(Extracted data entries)
┌──

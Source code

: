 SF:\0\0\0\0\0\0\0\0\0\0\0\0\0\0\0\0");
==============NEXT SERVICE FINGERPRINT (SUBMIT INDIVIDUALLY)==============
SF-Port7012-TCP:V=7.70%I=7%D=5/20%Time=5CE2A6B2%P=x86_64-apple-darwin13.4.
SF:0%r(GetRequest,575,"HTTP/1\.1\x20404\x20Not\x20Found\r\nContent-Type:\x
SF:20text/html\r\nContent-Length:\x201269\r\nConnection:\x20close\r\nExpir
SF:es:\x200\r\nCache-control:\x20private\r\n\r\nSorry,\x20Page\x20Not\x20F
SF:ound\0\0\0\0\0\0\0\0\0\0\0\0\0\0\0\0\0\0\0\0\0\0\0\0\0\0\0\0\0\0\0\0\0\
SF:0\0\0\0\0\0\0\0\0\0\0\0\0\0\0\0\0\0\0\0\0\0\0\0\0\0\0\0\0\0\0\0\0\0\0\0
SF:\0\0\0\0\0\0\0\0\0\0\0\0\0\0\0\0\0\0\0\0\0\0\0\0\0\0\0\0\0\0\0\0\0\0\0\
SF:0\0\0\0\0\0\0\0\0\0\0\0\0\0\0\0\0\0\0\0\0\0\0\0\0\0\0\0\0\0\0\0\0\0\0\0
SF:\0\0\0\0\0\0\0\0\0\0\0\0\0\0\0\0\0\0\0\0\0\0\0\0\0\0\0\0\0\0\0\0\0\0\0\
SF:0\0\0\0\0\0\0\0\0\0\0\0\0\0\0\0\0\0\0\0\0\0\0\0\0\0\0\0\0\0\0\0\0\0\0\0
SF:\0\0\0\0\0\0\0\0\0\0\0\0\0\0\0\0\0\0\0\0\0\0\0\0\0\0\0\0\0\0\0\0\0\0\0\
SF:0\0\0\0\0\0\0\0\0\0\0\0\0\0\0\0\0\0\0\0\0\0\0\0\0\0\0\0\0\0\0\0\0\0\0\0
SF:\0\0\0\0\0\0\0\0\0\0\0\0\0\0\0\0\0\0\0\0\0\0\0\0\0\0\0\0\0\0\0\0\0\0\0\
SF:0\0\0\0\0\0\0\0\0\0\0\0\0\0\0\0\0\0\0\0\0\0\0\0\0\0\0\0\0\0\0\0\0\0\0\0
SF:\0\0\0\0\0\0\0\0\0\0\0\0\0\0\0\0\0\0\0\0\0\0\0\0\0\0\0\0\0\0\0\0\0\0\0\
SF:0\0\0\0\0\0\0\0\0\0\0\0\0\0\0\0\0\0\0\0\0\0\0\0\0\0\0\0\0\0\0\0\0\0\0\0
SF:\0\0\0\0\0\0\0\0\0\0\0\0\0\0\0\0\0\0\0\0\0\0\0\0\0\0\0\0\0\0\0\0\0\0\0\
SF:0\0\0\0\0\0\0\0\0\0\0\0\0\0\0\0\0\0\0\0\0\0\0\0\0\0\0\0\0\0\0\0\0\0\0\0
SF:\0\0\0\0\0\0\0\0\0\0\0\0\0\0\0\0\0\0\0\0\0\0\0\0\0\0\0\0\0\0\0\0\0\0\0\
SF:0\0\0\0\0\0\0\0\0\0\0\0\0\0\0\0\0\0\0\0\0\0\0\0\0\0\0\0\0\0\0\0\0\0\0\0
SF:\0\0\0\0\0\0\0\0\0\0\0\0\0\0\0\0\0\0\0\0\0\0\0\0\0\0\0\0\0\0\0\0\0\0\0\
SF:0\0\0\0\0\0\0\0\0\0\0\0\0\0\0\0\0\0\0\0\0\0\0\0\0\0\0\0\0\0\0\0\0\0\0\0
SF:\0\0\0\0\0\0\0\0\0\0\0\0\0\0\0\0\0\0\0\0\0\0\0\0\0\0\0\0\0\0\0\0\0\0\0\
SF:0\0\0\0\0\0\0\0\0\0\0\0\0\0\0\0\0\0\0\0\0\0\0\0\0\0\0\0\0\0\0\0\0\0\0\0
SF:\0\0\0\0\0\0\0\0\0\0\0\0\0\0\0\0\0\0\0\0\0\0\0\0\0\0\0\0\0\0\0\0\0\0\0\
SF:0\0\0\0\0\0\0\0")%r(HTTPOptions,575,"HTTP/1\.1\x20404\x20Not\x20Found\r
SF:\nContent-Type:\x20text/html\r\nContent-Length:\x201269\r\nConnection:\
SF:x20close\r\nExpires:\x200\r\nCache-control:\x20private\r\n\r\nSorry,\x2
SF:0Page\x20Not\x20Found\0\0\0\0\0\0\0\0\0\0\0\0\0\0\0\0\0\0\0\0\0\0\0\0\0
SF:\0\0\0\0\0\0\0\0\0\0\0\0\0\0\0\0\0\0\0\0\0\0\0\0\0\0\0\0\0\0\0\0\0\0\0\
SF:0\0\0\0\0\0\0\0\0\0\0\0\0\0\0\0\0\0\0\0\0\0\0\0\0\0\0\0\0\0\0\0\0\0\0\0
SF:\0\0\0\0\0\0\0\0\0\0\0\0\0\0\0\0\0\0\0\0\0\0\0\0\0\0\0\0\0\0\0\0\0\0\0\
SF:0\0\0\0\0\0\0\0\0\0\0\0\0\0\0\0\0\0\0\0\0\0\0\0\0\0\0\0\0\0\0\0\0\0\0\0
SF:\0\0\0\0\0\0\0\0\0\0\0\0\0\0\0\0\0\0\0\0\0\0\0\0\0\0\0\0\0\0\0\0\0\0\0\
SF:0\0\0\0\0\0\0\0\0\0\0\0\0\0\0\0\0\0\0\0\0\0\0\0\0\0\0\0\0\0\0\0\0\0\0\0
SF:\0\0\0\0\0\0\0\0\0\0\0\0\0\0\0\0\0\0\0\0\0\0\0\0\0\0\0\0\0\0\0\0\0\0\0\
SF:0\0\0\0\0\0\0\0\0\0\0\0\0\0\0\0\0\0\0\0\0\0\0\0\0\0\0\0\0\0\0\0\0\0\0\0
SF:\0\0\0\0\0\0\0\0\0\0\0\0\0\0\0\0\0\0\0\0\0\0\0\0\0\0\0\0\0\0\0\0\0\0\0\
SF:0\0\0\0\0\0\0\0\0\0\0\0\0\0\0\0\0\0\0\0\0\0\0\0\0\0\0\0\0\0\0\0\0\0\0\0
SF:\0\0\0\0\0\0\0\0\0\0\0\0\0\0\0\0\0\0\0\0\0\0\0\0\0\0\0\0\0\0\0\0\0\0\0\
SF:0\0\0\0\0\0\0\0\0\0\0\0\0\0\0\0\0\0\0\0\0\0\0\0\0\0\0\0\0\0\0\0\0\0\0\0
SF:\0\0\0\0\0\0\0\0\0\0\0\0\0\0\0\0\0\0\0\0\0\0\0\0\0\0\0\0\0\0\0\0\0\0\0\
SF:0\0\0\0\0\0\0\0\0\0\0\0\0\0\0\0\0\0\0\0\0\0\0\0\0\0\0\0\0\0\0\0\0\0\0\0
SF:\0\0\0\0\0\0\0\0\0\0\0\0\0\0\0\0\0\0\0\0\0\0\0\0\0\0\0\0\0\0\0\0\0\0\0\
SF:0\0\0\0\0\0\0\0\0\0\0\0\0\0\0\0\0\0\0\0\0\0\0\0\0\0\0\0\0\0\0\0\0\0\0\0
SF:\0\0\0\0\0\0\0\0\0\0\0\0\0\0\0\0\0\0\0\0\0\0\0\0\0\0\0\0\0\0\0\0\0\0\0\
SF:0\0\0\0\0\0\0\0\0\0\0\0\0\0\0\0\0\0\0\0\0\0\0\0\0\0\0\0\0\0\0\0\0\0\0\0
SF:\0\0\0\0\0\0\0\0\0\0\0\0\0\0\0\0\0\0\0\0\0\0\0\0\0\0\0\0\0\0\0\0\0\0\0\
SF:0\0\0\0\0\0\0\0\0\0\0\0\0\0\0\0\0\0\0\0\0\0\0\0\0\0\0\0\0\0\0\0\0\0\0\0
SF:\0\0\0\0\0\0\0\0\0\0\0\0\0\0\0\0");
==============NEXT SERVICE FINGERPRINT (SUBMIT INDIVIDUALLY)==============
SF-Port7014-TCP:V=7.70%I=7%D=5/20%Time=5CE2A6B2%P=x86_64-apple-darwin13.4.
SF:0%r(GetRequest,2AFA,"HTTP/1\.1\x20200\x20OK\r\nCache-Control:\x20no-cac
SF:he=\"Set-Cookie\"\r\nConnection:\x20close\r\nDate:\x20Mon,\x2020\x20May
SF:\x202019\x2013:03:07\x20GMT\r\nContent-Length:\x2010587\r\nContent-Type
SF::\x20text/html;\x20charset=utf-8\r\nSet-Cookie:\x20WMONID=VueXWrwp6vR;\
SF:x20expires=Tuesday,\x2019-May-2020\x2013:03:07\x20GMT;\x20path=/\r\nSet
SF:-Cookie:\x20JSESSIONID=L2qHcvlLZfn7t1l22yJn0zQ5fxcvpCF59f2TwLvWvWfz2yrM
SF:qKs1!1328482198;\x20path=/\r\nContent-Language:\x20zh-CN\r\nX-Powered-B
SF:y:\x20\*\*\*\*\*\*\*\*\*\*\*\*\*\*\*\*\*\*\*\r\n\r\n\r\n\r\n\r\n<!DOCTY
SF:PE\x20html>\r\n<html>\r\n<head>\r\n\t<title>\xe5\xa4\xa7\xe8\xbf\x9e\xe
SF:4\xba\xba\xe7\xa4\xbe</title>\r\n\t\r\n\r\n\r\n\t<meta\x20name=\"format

└──

• _About this exercise_: What this exercise asks for is every line of the data above with the word "nSorry".

• _Output of the exercise_:
SF:es:\x200\r\nCache-control:\x20private\r\n\r\nSorry,\x20Page\x20Not\x20F
SF:x20close\r\nExpires:\x200\r\nCache-control:\x20private\r\n\r\nSorry,\x2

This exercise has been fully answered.